Aender Mehlen, le nouveau directeur général de la coopérative, a pris ses fonctions jeudi dernier. Il nous a livré ses premières impressions au soir de ce premier jour, lors de la réception de nouvel an.
Vous étiez le chef de service de l’AOP et le contrôleur des vins à l’Institut viti-vinicole (IVV), des postes à responsabilités au sein d’une administration de l’État. Votre arrivée à la tête des Domaines Vinsmoselle a surpris beaucoup de monde. Qu’est-ce qui vous a motivé ?
Aender Mehlen : Je suis arrivé à l’Institut le 1er avril 2007 et je dois dire que j’ai toujours apprécié mon travail. Mais cette occasion est arrivée… En fait, au départ, je n’ai même pas postulé. Lors d’une soirée que nous passions ensemble, Josy (NDLR : Gloden, le président des Domaines Vinsmoselle) m’a demandé si le poste m’intéressait. Je n’y avais même pas pensé et, en riant, je lui ai répondu qu’il était fou! Mais ça a mijoté au fond de ma tête et, finalement, ça m’a tenté.
Vous avez vu dans cette nouvelle carrière un défi à relever, quelque chose qui vous stimulait ?
Oui, c’est ça. Mon travail à l’Institut était très riche et très intéressant, mais après 17 ans, je ne peux pas nier que je m’étais installé dans une certaine routine. Là, à 48 ans, je me suis dit qu’il serait intéressant que je sorte de ma zone de confort. Il y a beaucoup à faire chez Vinsmoselle, c’est un challenge qui va être compliqué, mais qui s’annonce passionnant. Ceci dit, il faudra être patient. Il faut du temps pour faire évoluer une image. J’espère en voir les effets d’ici cinq ou dix ans.
Vous êtes au soir de votre première journée, vous avez déjà défini des axes de travail ?
Non, pas précisément, je suis encore en train de ranger mon bureau pour m’installer. Ce qui est certain, c’est qu’il faut analyser la gamme pour voir ce qui fonctionne et ce qui ne fonctionne pas. Ces dernières années, Vinsmoselle a déjà bien avancé sur ces questions, notamment en créant un segment haut de gamme clairement identifiable, Vignum, ou en travaillant davantage sur l’image des crémants Poll-Fabaire. Mais il reste tout un milieu de gamme qu’il faut mieux définir, d’autant qu’il inclut une grande partie de la production ! Nous devons trouver une ligne claire, mettre en place une stratégie pour et nous y tenir.

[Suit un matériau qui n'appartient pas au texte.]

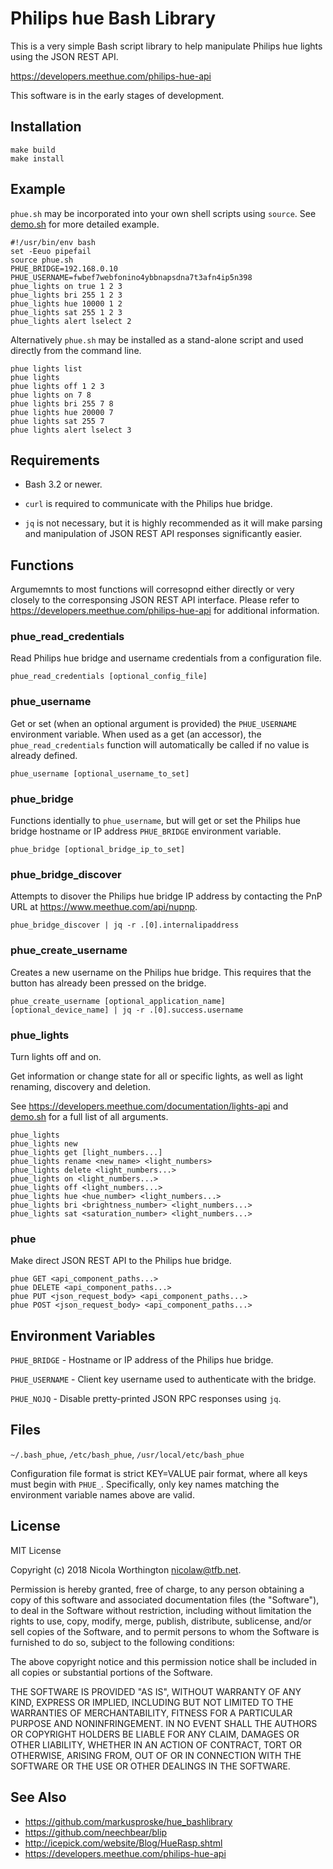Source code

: # Philips hue Bash Library

This is a very simple Bash script library to help manipulate Philips hue lights
using the JSON REST API.

https://developers.meethue.com/philips-hue-api

This software is in the early stages of development.

## Installation

    make build
    make install

## Example

`phue.sh` may be incorporated into your own shell scripts using `source`. See
[demo.sh](demo.sh) for more detailed example.

    #!/usr/bin/env bash
    set -Eeuo pipefail
    source phue.sh
    PHUE_BRIDGE=192.168.0.10
    PHUE_USERNAME=fwbef7webfonino4ybbnapsdna7t3afn4ip5n398
    phue_lights on true 1 2 3
    phue_lights bri 255 1 2 3
    phue_lights hue 10000 1 2
    phue_lights sat 255 1 2 3
    phue_lights alert lselect 2

Alternatively `phue.sh` may be installed as a stand-alone script and used
directly from the command line.

    phue lights list
    phue lights
    phue lights off 1 2 3
    phue lights on 7 8
    phue lights bri 255 7 8
    phue lights hue 20000 7
    phue lights sat 255 7
    phue lights alert lselect 3

## Requirements

* Bash 3.2 or newer.

* `curl` is required to communicate with the Philips hue bridge.

* `jq` is not necessary, but it is highly recommended as it will make
  parsing and manipulation of JSON REST API responses significantly easier.

## Functions

Argumemnts to most functions will corresopnd either directly or very closely
to the corresponsing JSON REST API interface. Please refer to
https://developers.meethue.com/philips-hue-api for additional information.

### phue_read_credentials

Read Philips hue bridge and username credentials from a configuration file.

    phue_read_credentials [optional_config_file]

### phue_username

Get or set (when an optional argument is provided) the `PHUE_USERNAME`
environment variable. When used as a get (an accessor), the
`phue_read_credentials` function will automatically be called if no value is
already defined.

    phue_username [optional_username_to_set]

### phue_bridge

Functions identially to `phue_username`, but will get or set the Philips hue
bridge hostname or IP address `PHUE_BRIDGE` environment variable.

    phue_bridge [optional_bridge_ip_to_set]

### phue_bridge_discover

Attempts to disover the Philips hue bridge IP address by contacting the PnP URL
at https://www.meethue.com/api/nupnp.

    phue_bridge_discover | jq -r .[0].internalipaddress

### phue_create_username

Creates a new username on the Philips hue bridge. This requires that the button
has already been pressed on the bridge.

    phue_create_username [optional_application_name] [optional_device_name] | jq -r .[0].success.username

### phue_lights

Turn lights off and on.

Get information or change state for all or specific lights, as well as light
renaming, discovery and deletion.

See https://developers.meethue.com/documentation/lights-api and
[demo.sh](demo.sh) for a full list of all arguments.

    phue_lights
    phue_lights new
    phue_lights get [light_numbers...]
    phue_lights rename <new_name> <light_numbers>
    phue_lights delete <light_numbers...>
    phue_lights on <light_numbers...>
    phue_lights off <light_numbers...>
    phue_lights hue <hue_number> <light_numbers...>
    phue_lights bri <brightness_number> <light_numbers...>
    phue_lights sat <saturation_number> <light_numbers...>

### phue

Make direct JSON REST API to the Philips hue bridge.

    phue GET <api_component_paths...>
    phue DELETE <api_component_paths...>
    phue PUT <json_request_body> <api_component_paths...>
    phue POST <json_request_body> <api_component_paths...>

## Environment Variables

`PHUE_BRIDGE` - Hostname or IP address of the Philips hue bridge.

`PHUE_USERNAME` - Client key username used to authenticate with the bridge.

`PHUE_NOJQ` - Disable pretty-printed JSON RPC responses using `jq`.

## Files

`~/.bash_phue`, `/etc/bash_phue`, `/usr/local/etc/bash_phue`

Configuration file format is strict KEY=VALUE pair format, where all keys must
begin with `PHUE_`. Specifically, only key names matching the environment
variable names above are valid.

## License

MIT License

Copyright (c) 2018 Nicola Worthington <nicolaw@tfb.net>.

Permission is hereby granted, free of charge, to any person obtaining a copy
of this software and associated documentation files (the "Software"), to deal
in the Software without restriction, including without limitation the rights
to use, copy, modify, merge, publish, distribute, sublicense, and/or sell
copies of the Software, and to permit persons to whom the Software is
furnished to do so, subject to the following conditions:

The above copyright notice and this permission notice shall be included in all
copies or substantial portions of the Software.

THE SOFTWARE IS PROVIDED "AS IS", WITHOUT WARRANTY OF ANY KIND, EXPRESS OR
IMPLIED, INCLUDING BUT NOT LIMITED TO THE WARRANTIES OF MERCHANTABILITY,
FITNESS FOR A PARTICULAR PURPOSE AND NONINFRINGEMENT. IN NO EVENT SHALL THE
AUTHORS OR COPYRIGHT HOLDERS BE LIABLE FOR ANY CLAIM, DAMAGES OR OTHER
LIABILITY, WHETHER IN AN ACTION OF CONTRACT, TORT OR OTHERWISE, ARISING FROM,
OUT OF OR IN CONNECTION WITH THE SOFTWARE OR THE USE OR OTHER DEALINGS IN THE
SOFTWARE.

## See Also

* https://github.com/markusproske/hue_bashlibrary
* https://github.com/neechbear/blip
* http://icepick.com/website/Blog/HueRasp.shtml
* https://developers.meethue.com/philips-hue-api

Vous connaissez déjà tout le monde à la coopérative. Est-ce un avantage ou un inconvénient ?
Non, je ne connais pas grand monde dans l’administration. Mais bien sûr, je n’aurai pas besoin de me présenter à tous ceux qui travaillent dans la viticulture et la production. C’est un avantage, mais aussi une pression supplémentaire. Je sens qu’ils ont des attentes envers moi, j’en ai conscience et c’est normal.

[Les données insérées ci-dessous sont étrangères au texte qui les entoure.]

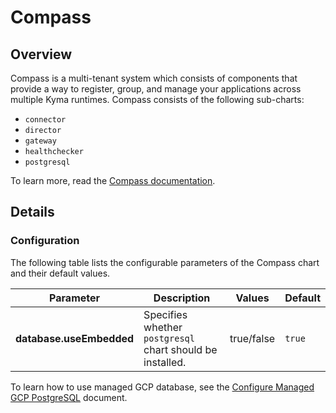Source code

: # Compass

## Overview

Compass is a multi-tenant system which consists of components that provide a way to register, group, and manage your applications across multiple Kyma runtimes. Compass consists of the following sub-charts:

- `connector` 
- `director` 
- `gateway` 
- `healthchecker`
- `postgresql`

To learn more, read the [Compass documentation](https://github.com/kyma-incubator/compass/blob/master/README.md).
## Details

### Configuration
The following table lists the configurable parameters of the Compass chart and their default values.

| Parameter | Description | Values | Default |
| --- | --- | --- | --- |
| **database.useEmbedded** | Specifies whether `postgresql` chart should be installed. | true/false | `true` |

To learn how to use managed GCP database, see the [Configure Managed GCP PostgreSQL](./configure-managed-gcp-postgresql.md) document.
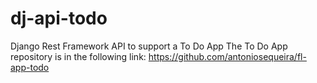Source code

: # dj-api-todo
Django Rest Framework API to support a To Do App
The To Do App repository is in the following link: https://github.com/antoniosequeira/fl-app-todo
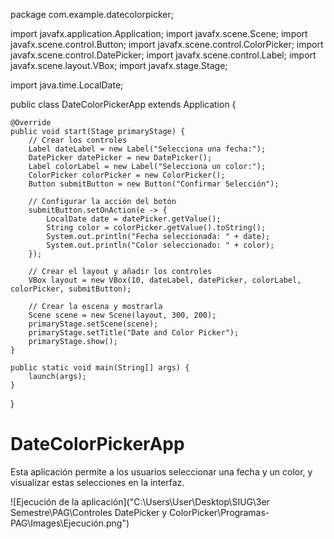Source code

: package com.example.datecolorpicker;

import javafx.application.Application;
import javafx.scene.Scene;
import javafx.scene.control.Button;
import javafx.scene.control.ColorPicker;
import javafx.scene.control.DatePicker;
import javafx.scene.control.Label;
import javafx.scene.layout.VBox;
import javafx.stage.Stage;

import java.time.LocalDate;

public class DateColorPickerApp extends Application {

    @Override
    public void start(Stage primaryStage) {
        // Crear los controles
        Label dateLabel = new Label("Selecciona una fecha:");
        DatePicker datePicker = new DatePicker();
        Label colorLabel = new Label("Selecciona un color:");
        ColorPicker colorPicker = new ColorPicker();
        Button submitButton = new Button("Confirmar Selección");

        // Configurar la acción del botón
        submitButton.setOnAction(e -> {
            LocalDate date = datePicker.getValue();
            String color = colorPicker.getValue().toString();
            System.out.println("Fecha seleccionada: " + date);
            System.out.println("Color seleccionado: " + color);
        });

        // Crear el layout y añadir los controles
        VBox layout = new VBox(10, dateLabel, datePicker, colorLabel, colorPicker, submitButton);

        // Crear la escena y mostrarla
        Scene scene = new Scene(layout, 300, 200);
        primaryStage.setScene(scene);
        primaryStage.setTitle("Date and Color Picker");
        primaryStage.show();
    }

    public static void main(String[] args) {
        launch(args);
    }
}

# DateColorPickerApp

Esta aplicación permite a los usuarios seleccionar una fecha y un color, y visualizar estas selecciones en la interfaz.

![Ejecución de la aplicación]("C:\Users\User\Desktop\SIUG\3er Semestre\PAG\Controles DatePicker y ColorPicker\Programas-PAG\Images\Ejecución.png")

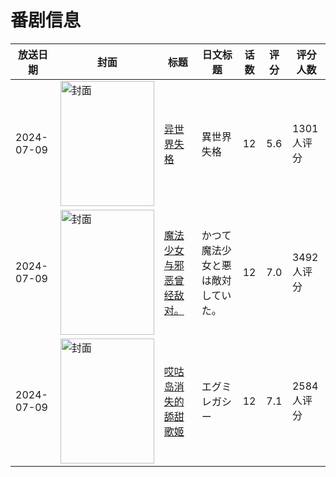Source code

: # 番剧信息

|放送日期|封面|标题|日文标题|话数|评分|评分人数|
|---|---|---|---|---|---|---|
|2024-07-09|<img src="//lain.bgm.tv/pic/cover/c/51/3f/391496_5G4nn.jpg" alt="封面" style="width:150px;height:200px;object-fit:cover;">|[异世界失格](https://bangumi.tv/subject/391496)|異世界失格|12|5.6|1301人评分|
|2024-07-09|<img src="//lain.bgm.tv/pic/cover/c/c9/4f/465884_fqZbB.jpg" alt="封面" style="width:150px;height:200px;object-fit:cover;">|[魔法少女与邪恶曾经敌对。](https://bangumi.tv/subject/465884)|かつて魔法少女と悪は敵対していた。|12|7.0|3492人评分|
|2024-07-09|<img src="//lain.bgm.tv/pic/cover/c/9f/21/490824_8oJpo.jpg" alt="封面" style="width:150px;height:200px;object-fit:cover;">|[哎咕岛消失的舔甜歌姬](https://bangumi.tv/subject/490824)|エグミレガシー|12|7.1|2584人评分|
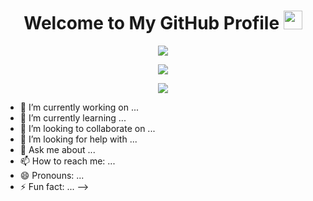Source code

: <h1 align="center">Welcome to My GitHub Profile <img src="https://github.com/Ashutosh00710/Ashutosh00710/blob/master/wave.gif" width="30px"></h1>
<p align="center">
	<img
		src="https://github-readme-stats.vercel.app/api?username=Navnedia&theme=algolia&show_icons=true&count_private=true&hide_border=true">
</p>

<p align="center">
	<img
		src="https://activity-graph.herokuapp.com/graph?username=Navnedia&color=f2e8e7&point=f2e8e7&line=913937&area_color=913937&bg_color=2b313d&area=true&hide_border=true">
</p>

<p align="center">
	<img src="https://komarev.com/ghpvc/?username=Navnedia&style=flat&color=red">
</p>

- 🔭 I’m currently working on ...
- 🌱 I’m currently learning ...
- 👯 I’m looking to collaborate on ...
- 🤔 I’m looking for help with ...
- 💬 Ask me about ...
- 📫 How to reach me: ...
- 😄 Pronouns: ...
- ⚡ Fun fact: ...
-->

Lors de votre premier discours en tant que directeur général, vous avez déjà mis en avant votre connaissance du marché et dressé quelques problématiques auxquelles la coopérative est confrontée…
Il se trouve que la consommation au Luxembourg est de 42 litres de vin par adulte et par an. Les rouges et les rosés étrangers représentent la moitié de ces 42 litres, les blancs et les mousseux étrangers, 30 % et les vins luxembourgeois, 20 %. Depuis plusieurs années, ces proportions se sont stabilisées. Nous devons travailler pour produire les vins qui nous permettront de mieux répondre aux demandes de la clientèle.
Comment faire progresser la part de vos vins, dans un contexte où les vins luxembourgeois sont très clairement dominés par les vins étrangers ?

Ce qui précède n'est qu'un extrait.